UPnP dynamic NAT rules have wrong dst-address field

anddam · August 5, 2014, 2:49pm

Hello,
I’m using a RB951G-2HnD v5.26 device with a Transmission bittorrent client, Transmission is using miniupnpc and I read threads on this forum and Transmission and miniupnpc’s tickets about issues in past with RouterOS.

This seems to not be the case anymore as Transmission and miniupnpc command line client are able to create dynamic rules. However even if the web interface shows the TCP dynamic rules the port is actually closed from the outside.
I check the port using both Transmission’s builtin checker and canyouseeme.org service and infobyip.com’s web services.

If I create a static TCP rule with the same exact values of the dynamic rule then the port correctly results open.

The only difference I can see is the destination address field that in the dynamic rule is “0.0.0.0” while in the manually added rule is just skipped.

Is the upnp client wrong in using an external address 0.0.0.0 or is there something in my config that is preventing it from working as expected?

Also I see the dynamic rules listed in web interface but not listed by ip firewall nat print, is this expected? How can I list the dynamically created rules from command line?

Here’s the output of command line before and after starting the UPnP client:

~> ssh router ip firewall nat print
Flags: X - disabled, I - invalid, D - dynamic
 0   chain=srcnat action=masquerade out-interface=pppoe-out1

 1 X chain=dstnat action=dst-nat to-addresses=192.168.0.188 to-ports=7999 protocol=tcp dst-port=7999
~> # starting the client here
~> ssh router ip firewall nat print
Flags: X - disabled, I - invalid, D - dynamic
 0   chain=srcnat action=masquerade out-interface=pppoe-out1

 1 X chain=dstnat action=dst-nat to-addresses=192.168.0.188 to-ports=7999
     protocol=tcp dst-port=7999

and here’s the web interface after starting the client, before the dynamic rules aren’t there:

Notice that I disabled the static rule to check if the dynamic ones worked, deleting it produces the same effect.
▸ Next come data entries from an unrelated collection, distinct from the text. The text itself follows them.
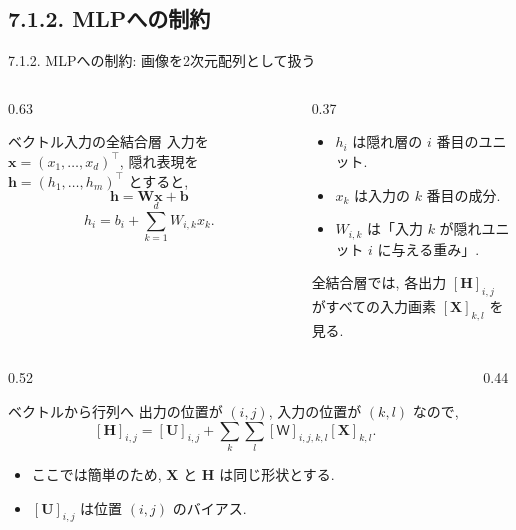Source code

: \documentclass[dvipdfmx,uplatex,unicode,9pt,aspectratio=169]{beamer}
\newcommand{\X}{\mathbf{X}}
\newcommand{\Hid}{\mathbf{H}}
\newcommand{\Wten}{\mathsf{W}}
\newcommand{\U}{\mathbf{U}}
\begin{document}




\subsection{7.1.2. MLPへの制約}
\begin{frame}{7.1.2. MLPへの制約: 画像を2次元配列として扱う}
\begin{columns}[T,onlytextwidth]
\begin{column}{0.63\textwidth}
\begin{block}{ベクトル入力の全結合層}
入力を $\bm{x}=(x_1,\dots,x_d)^\top$, 隠れ表現を $\bm{h}=(h_1,\dots,h_m)^\top$ とすると,
\[
  \bm{h}=\bm{W}\bm{x}+\bm{b}
\]
\[
  h_i=b_i+\sum_{k=1}^{d}W_{i,k}x_k.
\]
\end{block}
\end{column}
\begin{column}{0.37\textwidth}
\begin{itemize}
  \item $h_i$ は隠れ層の $i$ 番目のユニット.
  \item $x_k$ は入力の $k$ 番目の成分.
  \item $W_{i,k}$ は「入力 $k$ が隠れユニット $i$ に与える重み」.
\end{itemize}
\begin{seminaralertbox}
全結合層では, 各出力 $[\Hid]_{i,j}$  がすべての入力画素 $[\X]_{k,l}$ を見る.
\end{seminaralertbox}
\end{column}
\end{columns}

\vspace{0.6em}

\begin{columns}[T,totalwidth=\textwidth]
\begin{column}{0.52\textwidth}
\begin{block}{ベクトルから行列へ}
出力の位置が $(i,j)$, 入力の位置が $(k,l)$ なので,
\[
  [\Hid]_{i,j}
  = [\U]_{i,j}
  +\sum_k\sum_l [\Wten]_{i,j,k,l}[\X]_{k,l}.
\]
\end{block}

\vspace{-0.3em}

\begin{itemize}
  \item ここでは簡単のため, $\X$ と $\Hid$ は同じ形状とする.
  \item $[\U]_{i,j}$ は位置 $(i,j)$ のバイアス.
\end{itemize}
\end{column}
\begin{column}{0.44\textwidth}
\centering
{}
\end{column}
\end{columns}
\end{frame}
\end{document}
Here’s my /ip firewall filter content:

> ssh router ip firewall filter print
Flags: X - disabled, I - invalid, D - dynamic
 0   ;;; default configuration
     chain=input action=accept protocol=icmp

 1   ;;; default configuration
     chain=input action=accept connection-state=established

 2   ;;; default configuration
     chain=input action=accept connection-state=related

 3   ;;; default configuration
     chain=input action=drop in-interface=ether1-gateway

 4   ;;; default configuration
     chain=forward action=accept connection-state=established

 5   ;;; default configuration
     chain=forward action=accept connection-state=related

 6   ;;; default configuration
     chain=forward action=drop connection-state=invalid

Any hint appreciated

anddam · August 5, 2014, 4:32pm

On Freenode it’s been pointed out to me that print has arguments, in my case print dynamic or print dynamic did the job.
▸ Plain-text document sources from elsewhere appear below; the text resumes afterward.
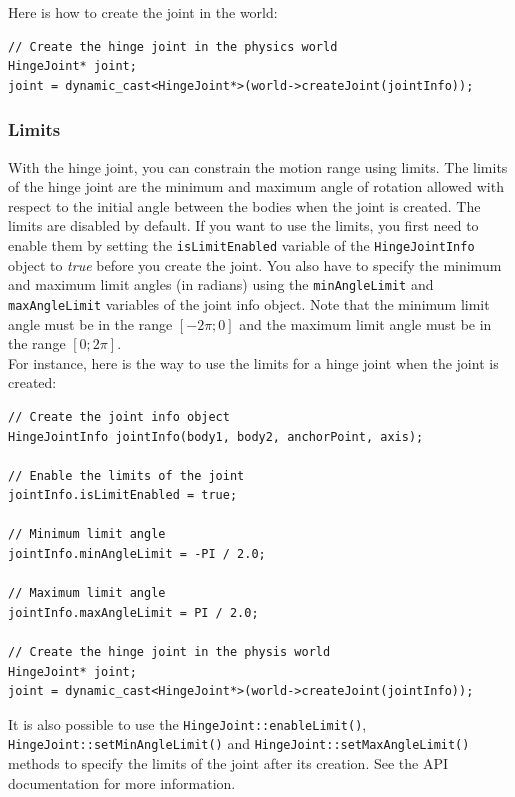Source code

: \documentclass[a4paper,12pt]{article}
\begin{document}
    Here is how to create the joint in the world: \\

    \begin{lstlisting}
// Create the hinge joint in the physics world
HingeJoint* joint;
joint = dynamic_cast<HingeJoint*>(world->createJoint(jointInfo));
  \end{lstlisting}

     \subsubsection{Limits}

     With the hinge joint, you can constrain the motion range using limits. The limits of the hinge joint are the minimum and maximum angle of
     rotation allowed with respect to the initial angle between the bodies when the joint is created. The limits are disabled by default.
     If you want to use the limits, you first need to enable them by setting the \texttt{isLimitEnabled} variable of the \texttt{HingeJointInfo}
     object to \emph{true} before you create the joint. You also have to specify the minimum and maximum limit angles (in radians) using
     the \texttt{minAngleLimit} and \texttt{maxAngleLimit} variables of the joint info object. Note that the minimum limit angle must be in the
     range $[ -2 \pi; 0 ]$ and the maximum limit angle must be in the range $[ 0; 2 \pi ]$. \\

     For instance, here is the way to use the limits for a hinge joint when the joint is created: \\

     \begin{lstlisting}
// Create the joint info object
HingeJointInfo jointInfo(body1, body2, anchorPoint, axis);

// Enable the limits of the joint
jointInfo.isLimitEnabled = true;

// Minimum limit angle
jointInfo.minAngleLimit = -PI / 2.0;

// Maximum limit angle
jointInfo.maxAngleLimit = PI / 2.0;

// Create the hinge joint in the physis world
HingeJoint* joint;
joint = dynamic_cast<HingeJoint*>(world->createJoint(jointInfo));
  \end{lstlisting}

     \vspace{0.6cm}

     \begin{sloppypar}
        It is also possible to use the \texttt{HingeJoint::enableLimit()}, \texttt{HingeJoint::setMinAngleLimit()} and \texttt{HingeJoint::setMaxAngleLimit()} methods to specify
        the limits of the joint after its creation. See the API documentation for more information.
     \end{sloppypar}
\end{document}
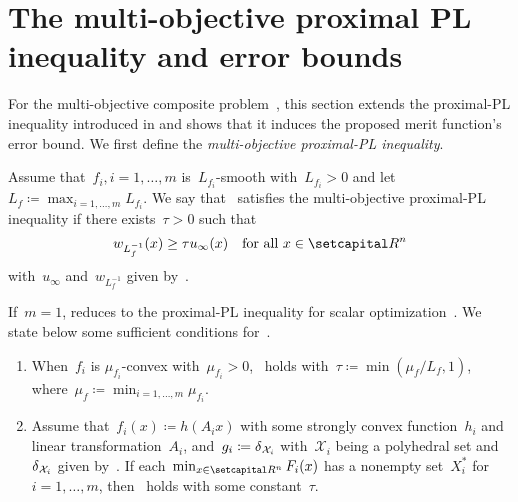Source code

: \documentclass[../main]{subfiles}
\begin{document}
\section{The multi-objective proximal PL inequality and error bounds} 
For the multi-objective composite problem~, this section extends the proximal-PL inequality introduced in  and shows that it induces the proposed merit function's error bound.
We first define the \emph{multi-objective proximal-PL inequality}.
\begin{definition} 
    Assume that~$f_i, i = 1, \dots, m$ is~$L_{f_i}$-smooth with~$L_{f_i} > 0$ and let~$L_f \coloneqq \max_{i = 1, \dots, m} L_{f_i}$.
    We say that~ satisfies the multi-objective proximal-PL inequality if there exists~$\tau > 0$ such that
    \begin{equation} \label{eq:proximal_PL_MO}
        w_{L_f^{-1}}(x) \ge \tau u_\infty(x) \forallcondition{x \in \setR^n}
    \end{equation}
    with~$u_\infty$ and~$w_{L_f^{-1}}$ given by~.
\end{definition}
If~$m = 1$,  reduces to the proximal-PL inequality for scalar optimization~.
We state below some sufficient conditions for~.
\begin{proposition} 
    \begin{enumerate}
        \item When~$f_i$ is $\mu_{f_i}$-convex with~$\mu_{f_i} > 0$,~ holds with~$\tau \coloneqq \min (\mu_f / L_f, 1)$, where~$\mu_f \coloneqq \min_{i = 1, \dots, m} \mu_{f_i}$. 
        \item Assume that~$f_i(x) \coloneqq h(A_i x)$ with some strongly convex function~$h_i$ and linear transformation~$A_i$, and~$g_i \coloneqq \operatorname{\delta}_{\mathcal{X}_i}$ with~$\mathcal{X}_i$ being a polyhedral set and~$\operatorname{\delta}_{\mathcal{X}_i}$ given by~.
              If each~$\min_{x \in \setR^n} F_i(x)$ has a nonempty set~$X_i^*$ for~$i = 1, \dots, m$, then~ holds with some constant~$\tau$. 
    \end{enumerate}
\end{proposition}
\end{document}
Also I manually checked the dst-address=0.0.0.0 thing and that’s preventing any packet matching.

Nevertheless I see it’s MiniUPnP’s standard behavior when creating a rule with the command line client.
Is this a RouterOS or MiniUPnP’s issue?

anddam · August 11, 2014, 6:29am

I got an answer from support and I’m reporting it here as future reference.

My issue was due to a bad configuration in UPnP service, I had ether1-gateway as external interface but port 1 was using PPPoE client since it’s connected to the ADSL modem.

Once I set the external interface to pppoe-out1 the dynamic rules show the correct dst-address.